JavaScript Hoisting + Temporal Dead Zone (var vs let/const)

Interview-ready explanation of hoisting and the Temporal Dead Zone: what actually gets hoisted, why let/const behave differently, and common trick questions with outputs.

F

Frontend Interview Team

February 08, 2026

~12 min
JavaScript Hoisting + Temporal Dead Zone (var vs let/const)

Hoisting is one of the most misunderstood JS topics because people explain it as:

“JavaScript moves declarations to the top.”

That’s not wrong, but it’s incomplete.

A better interview-friendly explanation:

During compilation, JS sets up memory for declarations. Then at runtime, code executes line by line.

30‑second interview answer

Hoisting is the JavaScript engine’s behavior of processing declarations before executing code. Function declarations are available before their line. var declarations are hoisted and initialized to undefined, while let/const are hoisted but live in the Temporal Dead Zone (TDZ) until their declaration is evaluated—accessing them early throws a ReferenceError.

Key points

  • Function declarations: usable before they appear.
  • var: hoisted + initialized to undefined.
  • let/const: hoisted + TDZ until initialization.
  • TDZ is about time (before initialization), not block position.

1) What gets hoisted?

✅ Function declarations (fully hoisted)

sayHi();
 
function sayHi() {
  console.log('hi');
}

Works because the function declaration is available before the call.


var declarations (hoisted, initialized to undefined)

console.log(a); // undefined
var a = 10;
console.log(a); // 10

What happens conceptually:

  • declaration var a is hoisted
  • initialization a = 10 stays where it is

⚠️ let / const declarations (hoisted, but in the TDZ)

console.log(x); // ReferenceError
let x = 10;

They are hoisted but not initialized until the declaration is evaluated.

That time between entering the scope and reaching the declaration is the Temporal Dead Zone (TDZ).


2) TDZ in plain English

The TDZ means:

  • the variable exists in the scope
  • but you can’t access it yet
{
  // TDZ starts here for `name`
  // console.log(name); // ReferenceError
  let name = 'Rajesh';
  console.log(name); // Rajesh
  // TDZ ends at the declaration line
}

3) Common interview trick outputs

Example A

var a = 1;
(function () {
  console.log(a);
  var a = 2;
})();

Output: undefined

Why: inside the IIFE, var a is hoisted to the top of that function scope, shadowing outer a.

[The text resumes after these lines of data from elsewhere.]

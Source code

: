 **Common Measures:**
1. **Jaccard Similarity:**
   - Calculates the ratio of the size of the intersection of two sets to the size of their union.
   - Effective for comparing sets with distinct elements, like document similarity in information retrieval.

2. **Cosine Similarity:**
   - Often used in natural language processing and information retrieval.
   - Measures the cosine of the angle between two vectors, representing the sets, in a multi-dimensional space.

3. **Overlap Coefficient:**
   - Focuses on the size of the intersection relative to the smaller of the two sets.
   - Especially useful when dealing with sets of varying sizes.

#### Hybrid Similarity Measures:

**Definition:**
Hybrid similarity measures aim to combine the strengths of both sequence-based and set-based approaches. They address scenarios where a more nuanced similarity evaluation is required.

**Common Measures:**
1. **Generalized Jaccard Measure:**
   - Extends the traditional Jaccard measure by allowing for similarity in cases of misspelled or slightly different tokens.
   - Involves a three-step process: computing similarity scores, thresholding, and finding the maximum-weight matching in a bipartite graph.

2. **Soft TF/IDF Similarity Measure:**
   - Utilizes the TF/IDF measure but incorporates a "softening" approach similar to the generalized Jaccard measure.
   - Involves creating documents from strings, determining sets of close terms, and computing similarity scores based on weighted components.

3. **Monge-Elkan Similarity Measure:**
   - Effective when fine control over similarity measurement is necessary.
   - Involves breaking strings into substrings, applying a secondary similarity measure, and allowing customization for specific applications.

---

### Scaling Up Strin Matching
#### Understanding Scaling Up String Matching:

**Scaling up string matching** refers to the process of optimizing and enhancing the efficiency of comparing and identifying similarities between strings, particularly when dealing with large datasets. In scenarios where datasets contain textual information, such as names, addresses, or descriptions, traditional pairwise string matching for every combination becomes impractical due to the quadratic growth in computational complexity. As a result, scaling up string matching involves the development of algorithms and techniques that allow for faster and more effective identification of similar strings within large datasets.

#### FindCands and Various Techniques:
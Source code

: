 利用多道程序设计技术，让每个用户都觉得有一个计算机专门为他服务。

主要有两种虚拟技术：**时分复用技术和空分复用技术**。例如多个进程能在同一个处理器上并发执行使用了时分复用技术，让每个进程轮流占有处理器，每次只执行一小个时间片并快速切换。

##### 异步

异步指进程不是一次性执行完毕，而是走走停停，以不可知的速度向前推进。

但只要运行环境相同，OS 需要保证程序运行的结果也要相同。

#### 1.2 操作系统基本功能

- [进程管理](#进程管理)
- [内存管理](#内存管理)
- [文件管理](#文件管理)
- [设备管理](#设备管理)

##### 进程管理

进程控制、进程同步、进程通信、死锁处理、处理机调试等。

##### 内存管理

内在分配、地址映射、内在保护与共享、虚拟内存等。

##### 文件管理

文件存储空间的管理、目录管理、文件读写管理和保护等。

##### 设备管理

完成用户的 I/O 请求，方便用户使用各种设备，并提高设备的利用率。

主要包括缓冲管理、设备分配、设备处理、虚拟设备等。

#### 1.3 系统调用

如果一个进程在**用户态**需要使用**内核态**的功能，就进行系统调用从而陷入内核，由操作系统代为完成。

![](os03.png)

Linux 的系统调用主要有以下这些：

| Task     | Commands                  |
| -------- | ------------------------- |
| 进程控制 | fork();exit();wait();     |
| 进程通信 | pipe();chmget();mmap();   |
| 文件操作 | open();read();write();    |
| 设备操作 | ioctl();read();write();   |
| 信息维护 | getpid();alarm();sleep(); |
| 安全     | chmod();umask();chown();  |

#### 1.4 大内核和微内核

Equivalent mental rewrite:

(function () {
  var a;
  console.log(a); // undefined
  a = 2;
})();

Example B

let a = 1;
{
  // console.log(a); // ReferenceError
  let a = 2;
}

Why: the inner let a creates a new binding; before it’s initialized, accessing a hits the TDZ.


4) Function expressions vs function declarations

Function expression (behaves like var/let depending on declaration)

say(); // TypeError: say is not a function
 
var say = function () {
  console.log('hi');
};

var say is hoisted to undefined, so calling it gives TypeError.

With let

say(); // ReferenceError (TDZ)
let say = function () {};

5) Interview answers (short + crisp)

Q: What is hoisting?

  • JS allocates memory for declarations before execution.

Q: Why does var show undefined but let throws?

  • var is initialized to undefined during hoisting; let/const are in TDZ until initialized.

Q: Are let/const hoisted?

  • Yes, but they’re not accessible before initialization.

Summary checklist

  • I can explain hoisting as “declarations processed before execution”.
  • I can explain why var is undefined but let throws.
  • I can define TDZ precisely.
  • I know functions vs function expressions differ.

Summary

  • Function declarations: usable before they appear.
  • var: hoisted + initialized to undefined.
  • let/const: hoisted + TDZ until the declaration line.
  • Most interview bugs come from shadowing + assuming var is block-scoped.